Problem »
Filter the entries beneath this task, copying only the lines that hold the word "ranking".

Data shown »
'''
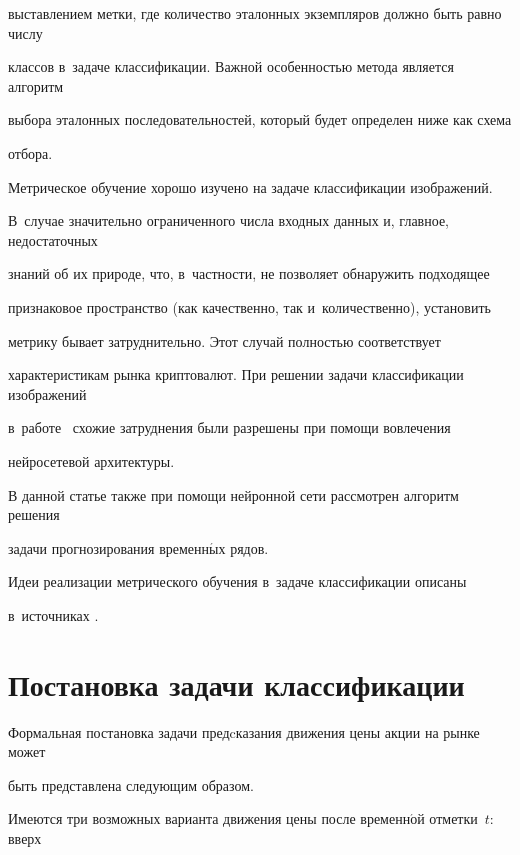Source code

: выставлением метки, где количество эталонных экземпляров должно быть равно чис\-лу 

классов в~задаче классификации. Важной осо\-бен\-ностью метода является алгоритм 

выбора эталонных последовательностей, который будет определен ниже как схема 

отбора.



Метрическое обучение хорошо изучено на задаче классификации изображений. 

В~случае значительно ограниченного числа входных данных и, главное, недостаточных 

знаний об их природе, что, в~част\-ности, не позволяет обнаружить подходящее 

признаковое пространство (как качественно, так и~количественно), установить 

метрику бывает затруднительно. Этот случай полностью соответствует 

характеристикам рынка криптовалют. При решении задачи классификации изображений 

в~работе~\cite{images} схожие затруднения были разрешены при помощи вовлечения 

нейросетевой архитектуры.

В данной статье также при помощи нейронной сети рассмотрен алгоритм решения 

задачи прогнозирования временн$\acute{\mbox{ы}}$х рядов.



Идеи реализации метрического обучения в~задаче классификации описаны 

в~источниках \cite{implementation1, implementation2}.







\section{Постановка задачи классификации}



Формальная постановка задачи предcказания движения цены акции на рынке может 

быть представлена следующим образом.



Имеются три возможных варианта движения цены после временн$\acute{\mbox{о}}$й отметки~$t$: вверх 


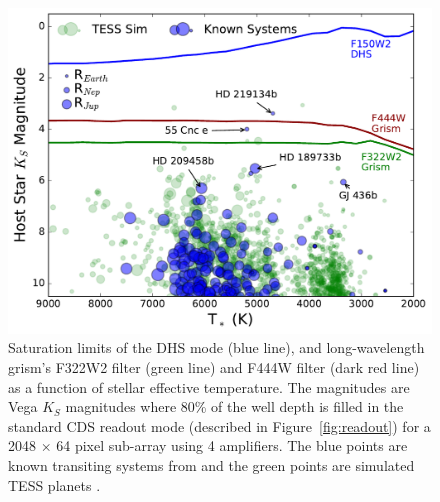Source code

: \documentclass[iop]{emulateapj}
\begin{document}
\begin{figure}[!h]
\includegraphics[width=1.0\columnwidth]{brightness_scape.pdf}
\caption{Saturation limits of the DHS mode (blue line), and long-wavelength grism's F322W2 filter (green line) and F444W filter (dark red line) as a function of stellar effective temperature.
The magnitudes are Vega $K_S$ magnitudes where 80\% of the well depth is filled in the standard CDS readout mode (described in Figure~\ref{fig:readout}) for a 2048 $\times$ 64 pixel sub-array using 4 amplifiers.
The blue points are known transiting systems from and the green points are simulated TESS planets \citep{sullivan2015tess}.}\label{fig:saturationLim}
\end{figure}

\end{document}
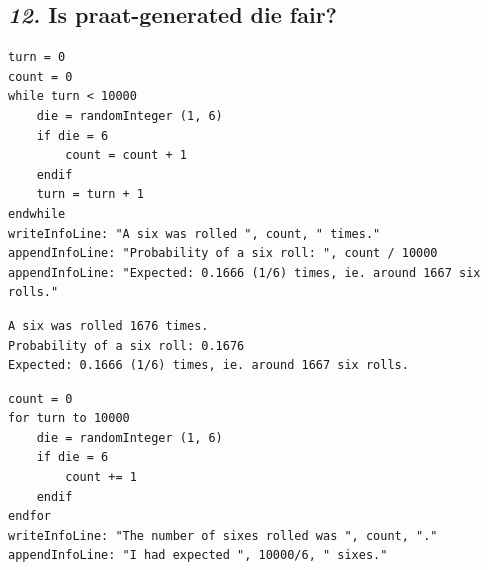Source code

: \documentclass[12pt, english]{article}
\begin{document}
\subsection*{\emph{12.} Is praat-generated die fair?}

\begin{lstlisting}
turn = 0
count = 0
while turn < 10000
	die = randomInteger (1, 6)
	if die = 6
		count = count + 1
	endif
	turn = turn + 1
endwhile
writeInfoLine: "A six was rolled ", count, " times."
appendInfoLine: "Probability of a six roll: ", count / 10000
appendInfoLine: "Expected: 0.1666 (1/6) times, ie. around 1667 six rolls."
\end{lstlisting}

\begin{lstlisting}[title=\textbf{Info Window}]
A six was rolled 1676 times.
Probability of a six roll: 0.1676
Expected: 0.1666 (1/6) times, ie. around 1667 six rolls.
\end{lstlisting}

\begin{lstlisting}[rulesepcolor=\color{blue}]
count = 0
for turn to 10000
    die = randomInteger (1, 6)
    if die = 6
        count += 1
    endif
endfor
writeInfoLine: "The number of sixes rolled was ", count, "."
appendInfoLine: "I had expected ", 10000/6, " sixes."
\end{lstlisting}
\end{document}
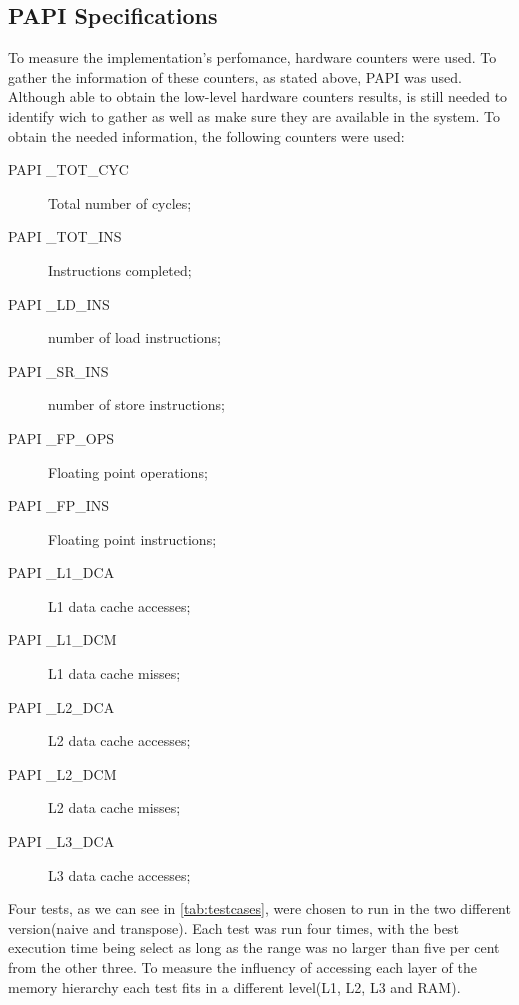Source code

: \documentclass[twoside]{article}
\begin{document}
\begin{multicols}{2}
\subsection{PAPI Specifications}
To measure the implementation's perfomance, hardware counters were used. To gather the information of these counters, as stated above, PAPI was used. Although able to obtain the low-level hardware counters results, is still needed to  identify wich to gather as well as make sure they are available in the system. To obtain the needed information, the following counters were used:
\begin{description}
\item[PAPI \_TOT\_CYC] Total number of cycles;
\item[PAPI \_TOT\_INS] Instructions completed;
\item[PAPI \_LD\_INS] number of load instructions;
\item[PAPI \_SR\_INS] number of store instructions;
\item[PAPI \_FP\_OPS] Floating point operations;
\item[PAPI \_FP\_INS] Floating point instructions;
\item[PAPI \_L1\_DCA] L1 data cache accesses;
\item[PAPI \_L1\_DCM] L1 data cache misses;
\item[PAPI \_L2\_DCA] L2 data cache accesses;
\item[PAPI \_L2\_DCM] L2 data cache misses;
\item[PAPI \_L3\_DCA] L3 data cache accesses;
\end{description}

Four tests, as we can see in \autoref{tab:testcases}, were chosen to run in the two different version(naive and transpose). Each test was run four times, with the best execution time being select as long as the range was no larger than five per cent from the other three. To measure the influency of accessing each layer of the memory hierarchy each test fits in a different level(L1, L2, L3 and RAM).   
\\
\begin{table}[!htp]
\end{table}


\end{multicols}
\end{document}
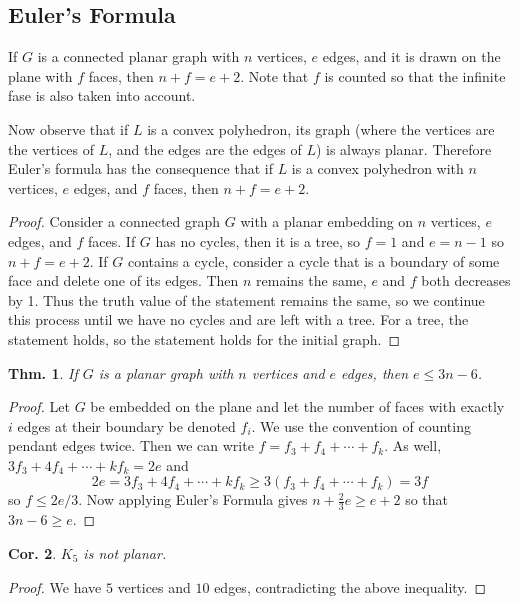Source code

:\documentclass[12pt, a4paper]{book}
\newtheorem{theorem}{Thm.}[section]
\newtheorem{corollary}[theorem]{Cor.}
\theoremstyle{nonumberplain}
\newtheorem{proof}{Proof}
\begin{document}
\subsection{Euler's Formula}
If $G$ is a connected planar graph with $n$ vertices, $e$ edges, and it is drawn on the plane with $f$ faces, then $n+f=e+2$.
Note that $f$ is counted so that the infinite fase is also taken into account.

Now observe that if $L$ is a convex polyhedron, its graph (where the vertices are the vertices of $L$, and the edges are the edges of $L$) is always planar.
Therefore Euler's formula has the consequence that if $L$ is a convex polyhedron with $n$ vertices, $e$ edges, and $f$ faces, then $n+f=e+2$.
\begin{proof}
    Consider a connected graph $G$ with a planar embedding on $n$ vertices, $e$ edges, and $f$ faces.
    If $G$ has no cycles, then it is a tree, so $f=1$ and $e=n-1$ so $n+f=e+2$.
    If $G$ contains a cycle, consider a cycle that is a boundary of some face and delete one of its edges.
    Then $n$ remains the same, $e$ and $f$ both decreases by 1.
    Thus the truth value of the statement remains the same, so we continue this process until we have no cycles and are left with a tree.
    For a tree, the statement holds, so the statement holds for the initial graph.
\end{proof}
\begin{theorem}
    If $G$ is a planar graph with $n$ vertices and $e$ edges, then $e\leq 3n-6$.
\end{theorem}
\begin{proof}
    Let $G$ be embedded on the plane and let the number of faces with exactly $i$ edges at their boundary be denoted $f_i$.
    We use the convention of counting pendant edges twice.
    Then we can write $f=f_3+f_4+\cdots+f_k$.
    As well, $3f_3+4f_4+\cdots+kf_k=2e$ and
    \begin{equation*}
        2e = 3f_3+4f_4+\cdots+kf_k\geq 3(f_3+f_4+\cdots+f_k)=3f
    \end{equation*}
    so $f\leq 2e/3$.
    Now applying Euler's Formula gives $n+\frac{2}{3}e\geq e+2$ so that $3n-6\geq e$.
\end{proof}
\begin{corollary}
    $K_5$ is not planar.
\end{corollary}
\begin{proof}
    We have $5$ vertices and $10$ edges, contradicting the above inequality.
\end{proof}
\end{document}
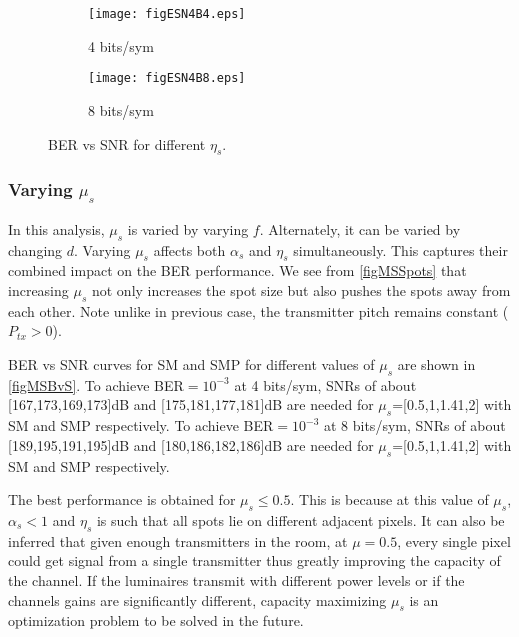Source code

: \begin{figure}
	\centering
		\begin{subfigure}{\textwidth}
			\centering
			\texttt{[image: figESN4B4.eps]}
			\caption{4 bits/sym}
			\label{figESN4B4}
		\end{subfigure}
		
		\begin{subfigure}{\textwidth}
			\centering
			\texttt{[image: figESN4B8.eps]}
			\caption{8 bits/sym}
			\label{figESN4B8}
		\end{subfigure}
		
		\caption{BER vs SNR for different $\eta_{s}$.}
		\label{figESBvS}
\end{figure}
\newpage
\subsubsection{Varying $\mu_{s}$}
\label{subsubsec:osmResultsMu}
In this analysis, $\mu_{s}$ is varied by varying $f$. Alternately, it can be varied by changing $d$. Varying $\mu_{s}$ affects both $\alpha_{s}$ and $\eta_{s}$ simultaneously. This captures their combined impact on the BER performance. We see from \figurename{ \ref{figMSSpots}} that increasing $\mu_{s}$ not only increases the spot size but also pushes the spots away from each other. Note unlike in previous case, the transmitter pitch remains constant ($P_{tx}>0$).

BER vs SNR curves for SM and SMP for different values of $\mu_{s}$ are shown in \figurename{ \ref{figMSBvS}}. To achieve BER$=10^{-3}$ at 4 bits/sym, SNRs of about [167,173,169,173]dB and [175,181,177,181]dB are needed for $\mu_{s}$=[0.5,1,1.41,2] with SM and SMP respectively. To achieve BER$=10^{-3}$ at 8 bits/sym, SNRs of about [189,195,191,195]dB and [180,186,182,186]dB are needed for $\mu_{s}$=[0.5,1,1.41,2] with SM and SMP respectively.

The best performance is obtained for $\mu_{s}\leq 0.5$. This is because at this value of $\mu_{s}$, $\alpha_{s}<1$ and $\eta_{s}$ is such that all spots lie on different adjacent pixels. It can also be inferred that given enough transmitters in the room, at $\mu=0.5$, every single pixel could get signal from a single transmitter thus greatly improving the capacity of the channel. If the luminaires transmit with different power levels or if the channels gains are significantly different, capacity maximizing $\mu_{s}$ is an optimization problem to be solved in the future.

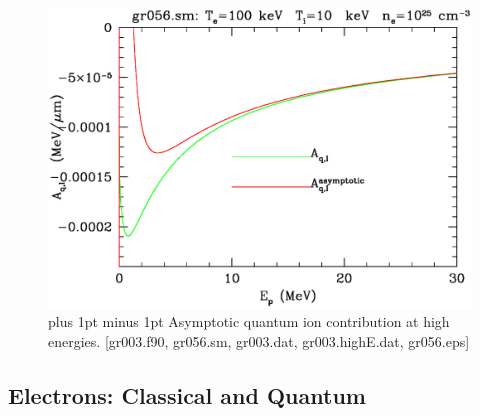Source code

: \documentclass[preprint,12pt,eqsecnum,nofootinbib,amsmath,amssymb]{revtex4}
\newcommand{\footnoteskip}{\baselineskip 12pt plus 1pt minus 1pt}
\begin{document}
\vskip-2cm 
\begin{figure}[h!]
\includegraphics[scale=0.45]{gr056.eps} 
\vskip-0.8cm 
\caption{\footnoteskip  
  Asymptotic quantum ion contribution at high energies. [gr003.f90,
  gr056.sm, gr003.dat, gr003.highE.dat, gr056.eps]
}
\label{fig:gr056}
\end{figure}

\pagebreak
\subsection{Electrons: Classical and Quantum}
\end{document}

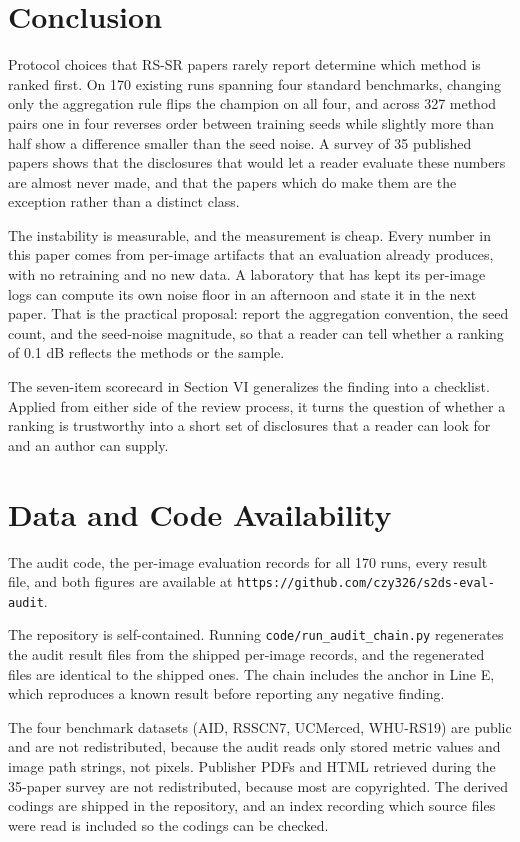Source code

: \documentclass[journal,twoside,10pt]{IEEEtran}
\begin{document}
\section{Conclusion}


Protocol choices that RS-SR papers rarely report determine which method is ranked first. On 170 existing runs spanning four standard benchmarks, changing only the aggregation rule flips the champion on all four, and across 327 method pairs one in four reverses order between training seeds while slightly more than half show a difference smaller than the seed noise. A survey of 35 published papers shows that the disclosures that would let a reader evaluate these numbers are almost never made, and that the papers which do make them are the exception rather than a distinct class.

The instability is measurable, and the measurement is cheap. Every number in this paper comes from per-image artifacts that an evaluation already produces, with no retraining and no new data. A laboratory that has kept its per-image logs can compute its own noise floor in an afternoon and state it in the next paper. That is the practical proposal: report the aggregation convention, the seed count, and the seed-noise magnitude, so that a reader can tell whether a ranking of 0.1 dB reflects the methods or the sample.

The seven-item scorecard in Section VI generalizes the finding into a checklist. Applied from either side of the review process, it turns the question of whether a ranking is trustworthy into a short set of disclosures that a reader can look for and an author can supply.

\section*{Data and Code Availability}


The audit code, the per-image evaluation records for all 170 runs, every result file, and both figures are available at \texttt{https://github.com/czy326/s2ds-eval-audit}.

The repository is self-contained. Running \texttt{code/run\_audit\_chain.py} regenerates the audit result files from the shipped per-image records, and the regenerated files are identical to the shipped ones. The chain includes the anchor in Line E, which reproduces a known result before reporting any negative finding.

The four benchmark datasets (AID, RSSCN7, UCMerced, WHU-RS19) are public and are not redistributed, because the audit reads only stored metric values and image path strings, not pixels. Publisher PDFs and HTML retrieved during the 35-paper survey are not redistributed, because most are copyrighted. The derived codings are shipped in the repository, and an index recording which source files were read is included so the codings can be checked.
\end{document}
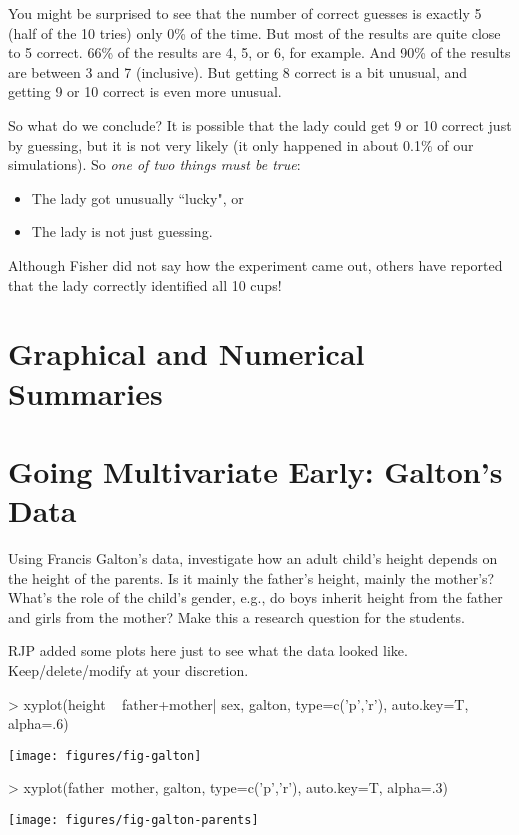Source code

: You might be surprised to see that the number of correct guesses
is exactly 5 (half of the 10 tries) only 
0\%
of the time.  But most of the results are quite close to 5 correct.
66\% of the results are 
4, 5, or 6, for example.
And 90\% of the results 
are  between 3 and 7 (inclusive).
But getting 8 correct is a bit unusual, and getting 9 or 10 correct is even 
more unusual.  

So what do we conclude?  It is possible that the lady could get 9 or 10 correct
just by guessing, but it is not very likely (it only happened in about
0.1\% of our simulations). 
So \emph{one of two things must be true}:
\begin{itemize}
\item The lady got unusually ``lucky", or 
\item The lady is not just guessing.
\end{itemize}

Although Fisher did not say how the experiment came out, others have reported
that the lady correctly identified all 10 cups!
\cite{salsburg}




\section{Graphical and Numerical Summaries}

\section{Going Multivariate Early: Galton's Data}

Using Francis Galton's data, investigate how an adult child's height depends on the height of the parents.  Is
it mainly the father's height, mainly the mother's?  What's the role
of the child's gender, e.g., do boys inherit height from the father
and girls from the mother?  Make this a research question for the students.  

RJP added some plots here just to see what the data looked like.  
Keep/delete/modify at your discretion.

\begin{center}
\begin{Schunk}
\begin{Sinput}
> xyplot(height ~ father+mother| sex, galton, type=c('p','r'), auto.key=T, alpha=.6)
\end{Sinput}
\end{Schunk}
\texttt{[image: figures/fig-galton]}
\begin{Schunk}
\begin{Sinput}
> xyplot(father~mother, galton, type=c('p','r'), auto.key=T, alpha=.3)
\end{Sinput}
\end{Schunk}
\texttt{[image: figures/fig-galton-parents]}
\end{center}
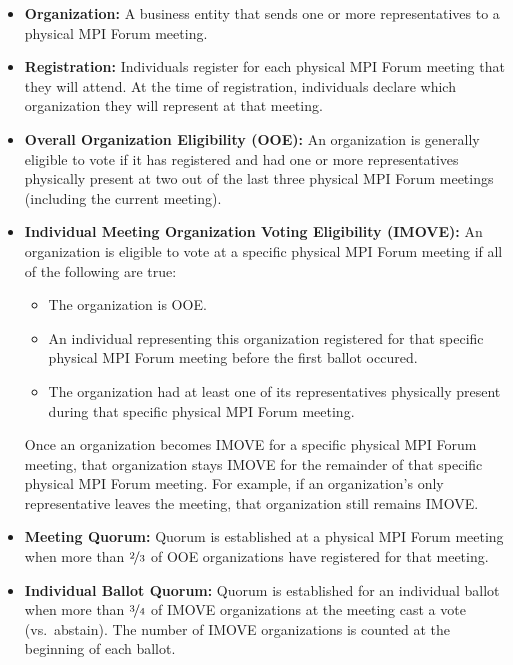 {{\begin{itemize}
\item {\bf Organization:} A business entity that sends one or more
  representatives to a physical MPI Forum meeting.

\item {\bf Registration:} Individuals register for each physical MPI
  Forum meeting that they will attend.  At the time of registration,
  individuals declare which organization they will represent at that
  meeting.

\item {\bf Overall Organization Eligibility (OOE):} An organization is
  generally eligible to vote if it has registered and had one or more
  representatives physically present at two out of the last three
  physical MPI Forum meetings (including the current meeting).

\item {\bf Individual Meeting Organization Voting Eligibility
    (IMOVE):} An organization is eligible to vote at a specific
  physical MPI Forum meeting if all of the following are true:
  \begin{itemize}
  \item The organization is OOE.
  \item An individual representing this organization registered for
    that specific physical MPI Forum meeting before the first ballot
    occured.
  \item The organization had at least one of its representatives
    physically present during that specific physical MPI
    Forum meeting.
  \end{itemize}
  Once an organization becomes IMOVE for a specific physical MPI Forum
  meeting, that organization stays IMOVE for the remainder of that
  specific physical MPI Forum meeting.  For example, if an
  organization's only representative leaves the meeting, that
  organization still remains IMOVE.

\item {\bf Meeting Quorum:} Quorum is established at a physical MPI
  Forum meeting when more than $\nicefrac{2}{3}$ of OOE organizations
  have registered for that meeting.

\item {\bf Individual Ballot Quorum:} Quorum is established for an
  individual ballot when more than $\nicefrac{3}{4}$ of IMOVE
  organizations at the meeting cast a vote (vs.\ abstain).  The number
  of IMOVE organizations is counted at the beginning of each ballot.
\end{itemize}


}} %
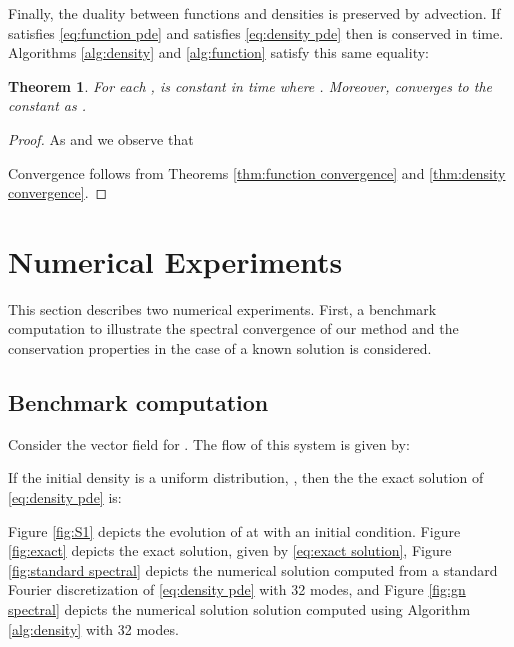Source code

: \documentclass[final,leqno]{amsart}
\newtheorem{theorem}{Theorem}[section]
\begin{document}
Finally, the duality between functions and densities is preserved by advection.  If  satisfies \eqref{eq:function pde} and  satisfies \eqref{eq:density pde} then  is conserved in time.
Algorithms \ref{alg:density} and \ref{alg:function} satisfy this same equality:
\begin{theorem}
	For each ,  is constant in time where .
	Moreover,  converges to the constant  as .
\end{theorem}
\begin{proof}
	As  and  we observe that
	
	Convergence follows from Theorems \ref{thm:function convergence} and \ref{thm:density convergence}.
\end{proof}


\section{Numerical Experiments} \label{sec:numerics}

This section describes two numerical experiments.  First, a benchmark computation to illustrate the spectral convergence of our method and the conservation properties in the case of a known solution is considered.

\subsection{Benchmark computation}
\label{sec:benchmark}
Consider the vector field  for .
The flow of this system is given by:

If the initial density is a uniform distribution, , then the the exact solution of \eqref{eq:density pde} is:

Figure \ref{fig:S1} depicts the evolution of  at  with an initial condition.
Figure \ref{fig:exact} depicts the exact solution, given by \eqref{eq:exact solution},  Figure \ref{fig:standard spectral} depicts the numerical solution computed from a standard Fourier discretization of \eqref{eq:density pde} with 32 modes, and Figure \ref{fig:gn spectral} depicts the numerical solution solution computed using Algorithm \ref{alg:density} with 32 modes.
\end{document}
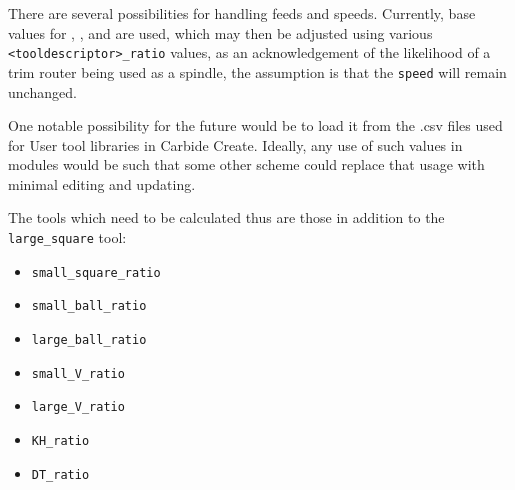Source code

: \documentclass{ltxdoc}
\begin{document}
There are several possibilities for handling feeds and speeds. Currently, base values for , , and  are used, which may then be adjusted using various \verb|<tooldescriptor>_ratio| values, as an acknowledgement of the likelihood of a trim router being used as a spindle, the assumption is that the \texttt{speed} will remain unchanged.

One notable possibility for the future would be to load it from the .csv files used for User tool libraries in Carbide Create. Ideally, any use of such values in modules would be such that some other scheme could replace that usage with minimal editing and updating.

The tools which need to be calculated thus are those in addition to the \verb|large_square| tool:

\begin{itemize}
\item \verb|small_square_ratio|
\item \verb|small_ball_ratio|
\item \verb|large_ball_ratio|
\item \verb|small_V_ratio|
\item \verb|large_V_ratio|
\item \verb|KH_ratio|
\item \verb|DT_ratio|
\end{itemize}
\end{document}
'''
Your solution »
The instability is measurable, and the measurement is cheap. Every number in this paper comes from per-image artifacts that an evaluation already produces, with no retraining and no new data. A laboratory that has kept its per-image logs can compute its own noise floor in an afternoon and state it in the next paper. That is the practical proposal: report the aggregation convention, the seed count, and the seed-noise magnitude, so that a reader can tell whether a ranking of 0.1 dB reflects the methods or the sample.
The seven-item scorecard in Section VI generalizes the finding into a checklist. Applied from either side of the review process, it turns the question of whether a ranking is trustworthy into a short set of disclosures that a reader can look for and an author can supply.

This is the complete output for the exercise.